Aufbruchstimmung am Lancierungsfest des GLP Lab: Leiterin Corina Gredig wird auf Händen getragen. Bild: zvg

Die Grünliberalen melden sich zurück  – mit progressiven Ideen aus eigener Denkfabrik

Nach schwierigen Jahren gehen die Grünliberalen in die Offensive. Als erste Schweizer Partei haben sie mit dem GLP Lab einen eigenen Thinktank gegründet. Er soll als «Ideenküche» dienen. Und das diffuse Parteiprofil schärfen.



Kathrin Bertschy ist derzeit eine gefragte Frau. Die Berner Nationalrätin und ihre Grünliberale Partei (GLP) werden bei den Beratungen über die Altersvorsorge 2020 in der Frühjahrssession nächste Woche eine Schlüsselrolle spielen. Bertschy ist auch Mitglied einer illustren Gruppierung, die sich zu Jahresbeginn erstmals getroffen hat. Sie will ein «optimistisches Narrativ» entwickeln, als Alternative zur nationalkonservativen SVP-Schweiz.

«Es gibt zwar gute Begriffe, die für eine offene progressive Schweiz stehen, wie etwa Chancenland. Die Herausforderung besteht aber darin, diese in eine glaubwürdige, einprägsame Erzählung einzubetten. Das machen wir mit der progressiven Narration», sagt Bertschy.

Historisches Debakel

Am Treffen waren bekannte Persönlichkeiten wie der Politgeograf Michael Hermann und der Satiriker Viktor Giacobbo vertreten. Den Lead übernommen aber hat das von Kathrin Bertschy präsidierte GLP Lab, mit dem die Grünliberalen Neuland betreten. Als erste Partei der Schweiz haben sie einen eigenen Thinktank gegründet.

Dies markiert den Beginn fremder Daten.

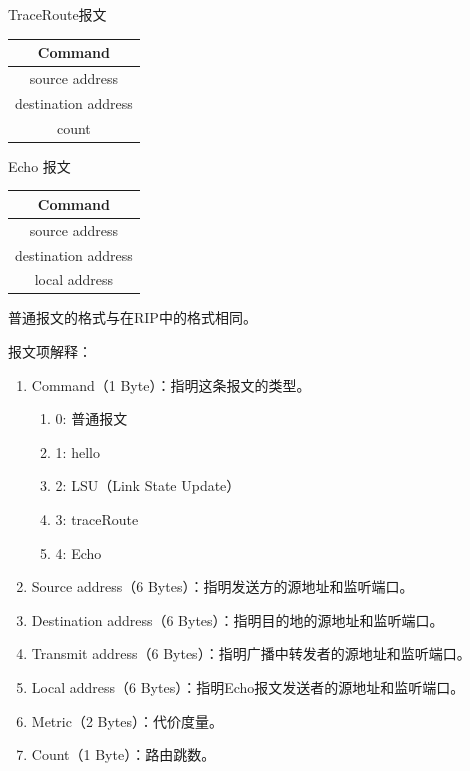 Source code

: TraceRoute报文
\begin{table}[H]
	\centering
	\begin{tabular}{|c|}
		\hline              
		Command             \\
		\hline              
		source address      \\
		\hline              
		destination address \\
		\hline              
		count               \\
		\hline              
	\end{tabular}		
\end{table}	

Echo 报文
\begin{table}[H]
	\centering
	\begin{tabular}{|c|}
		\hline              
		Command             \\
		\hline              
		source address      \\
		\hline              
		destination address \\
		\hline              
		local address       \\
		\hline              
	\end{tabular}		
\end{table}
普通报文的格式与在RIP中的格式相同。
\newpage
\par 报文项解释：
\begin{enumerate}[(1)]
	\item Command（1 Byte）：指明这条报文的类型。
	      \begin{enumerate}[]
	      	\item 0: 普通报文
	      	\item 1: hello
	      	\item 2: LSU（Link State Update）
	      	\item 3: traceRoute
	      	\item 4: Echo
	      \end{enumerate}
	\item Source address（6 Bytes）：指明发送方的源地址和监听端口。
	\item Destination address（6 Bytes）：指明目的地的源地址和监听端口。
	\item Transmit address（6 Bytes）：指明广播中转发者的源地址和监听端口。
	\item Local address（6 Bytes）：指明Echo报文发送者的源地址和监听端口。
	\item Metric（2 Bytes）：代价度量。
	\item Count（1 Byte）：路由跳数。
	\end{enumerate}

Alec von Graffenried, Nationalrat Gruene (GP) Laurent Seydoux, Vizepraesident der Gruenliberalen Partei (GLP), Roland Kaufmann, Unternehmer Binkert Buag, Martin Baeumle, Praesident GLP, Adele Thorens, Co-Praesidentin Gruene (GP), Sibyl Anwander, Konsumentenforum (KF) und Roland Fischer GLP, von links, propagieren ein Ja zur Volksinitiative

Mit ihrer Volksinitiative erlitten die Grünliberalen ein historisches Debakel. Bild: KEYSTONE

Die Grünliberalen melden sich zurück, und das ist auch nötig, denn die letzten Jahre meinten es nicht gut mit der lange vom Erfolg verwöhnten Partei. Vor zwei Jahren erlitt sie mit ihrer Volksinitiative «Energie- statt Mehrwertsteuer» ein Debakel von historischem Ausmass: 92 Prozent der Stimmberechtigten sagten Nein. Bei den nationalen Wahlen im Oktober 2015 folgte der nächste Tiefschlag: Ihre Fraktion im Bundeshaus wurde von 14 auf sieben Sitze halbiert.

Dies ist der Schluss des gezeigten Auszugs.